# Opening a micro-company as a self-employed person in France, and subsequent payment of social charges and taxes



## van_suso (Aug 10, 2015)

Hello,

First, my apologies if my questions are somewhat broad (in this case, links for self-study would be good enough with few pointers). 

*Relevant intro: *I'm an Indian citizen based in France, before with a salaried worker permit and currently with a self-employed residence permit. I've been working as self-employed since January 2021, have been declaring trimesterly social charges and will pay my first time self-employed income tax soon.

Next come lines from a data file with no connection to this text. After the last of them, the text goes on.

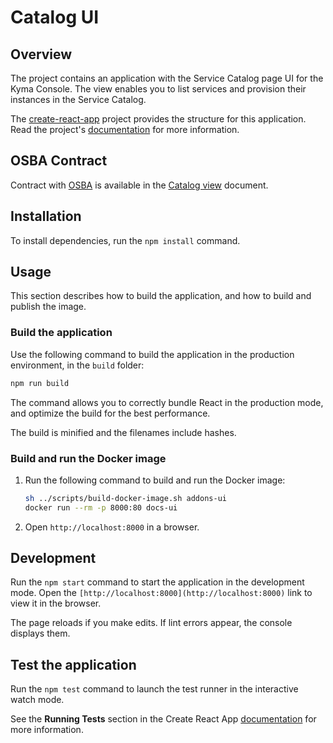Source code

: # Catalog UI

## Overview

The project contains an application with the Service Catalog page UI for the Kyma Console. The view enables you to list services and provision their instances in the Service Catalog.

The [create-react-app](https://create-react-app.dev/) project provides the structure for this application. Read the project's [documentation](https://create-react-app.dev/docs/available-scripts) for more information.

## OSBA Contract

Contract with [OSBA](https://www.openservicebrokerapi.org/) is available in the [Catalog view](https://github.com/kyma-project/kyma/tree/master/docs/service-catalog/docs/061-ui-catalog.md) document.

## Installation

To install dependencies, run the `npm install` command.

## Usage

This section describes how to build the application, and how to build and publish the image.

### Build the application

Use the following command to build the application in the production environment, in the `build` folder:

```bash
npm run build
```

The command allows you to correctly bundle React in the production mode, and optimize the build for the best performance.

The build is minified and the filenames include hashes.

### Build and run the Docker image

1. Run the following command to build and run the Docker image:

    ``` bash
    sh ../scripts/build-docker-image.sh addons-ui
    docker run --rm -p 8000:80 docs-ui
    ```

2. Open `http://localhost:8000` in a browser.

## Development

Run the `npm start` command to start the application in the development mode.
Open the `[http://localhost:8000](http://localhost:8000)` link to view it in the browser.

The page reloads if you make edits.
If lint errors appear, the console displays them.

## Test the application

Run the `npm test` command to launch the test runner in the interactive watch mode.

See the **Running Tests** section in the Create React App [documentation](https://create-react-app.dev/docs/running-tests) for more information.

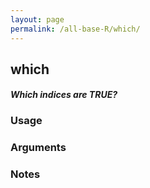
 ```yaml
---
layout: page
permalink: /all-base-R/which/
---
```


## __which__

#### _Which indices are TRUE?_

### Usage

### Arguments

### Notes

Next, some of my questions (esêcially question ii) below) may give the impression of performing something illegal, but *it's really not my intention*, I'm merely trying to understand the corresponding laws better, and everything I'll write next is* relayed to me by a third party*, so I'm not sure how correct the information is. I was recently told by someone that:

i) it's possible to transfer at least part of my micro-business to Portugal even being based in France and thereby declare social charges and taxes for that part to the Portuguese government.* Is it true or false?*

ii) Unlike France, it's enough to declare a certain minimal account as income and the social charges are calculated on this. Now, I strongly believe I either understood it wrong, or oversimplified it, or that it was relayed incorrectly - because this does sound illegal to me. In France, if I earn 3000€ in say January, it's obligatory to declare that 3000€, and not say 200€, so intuitively, the law of declaration of income shouldn't be that different. But my question is: is there really any loophole in the law that says anything about declaring income to the Portugese government? *Once again, I'm not trying to do anything illegal, but merely examining the law carefully.*

iii) It is possible to successfully apply for Portugese residency based on the self-employed status, even though I'll continue to live in France, thus having part of micro-business in France and the other part in Portugal. *Again, it seems highly counter-intuitive, but is there really any truth to it?*

iv) (Broad question) Is there any realistic possibility of being based in France and opening a micro-business in Portugal? If so, what is the step by step process please?

Thank you and kind regards.


----------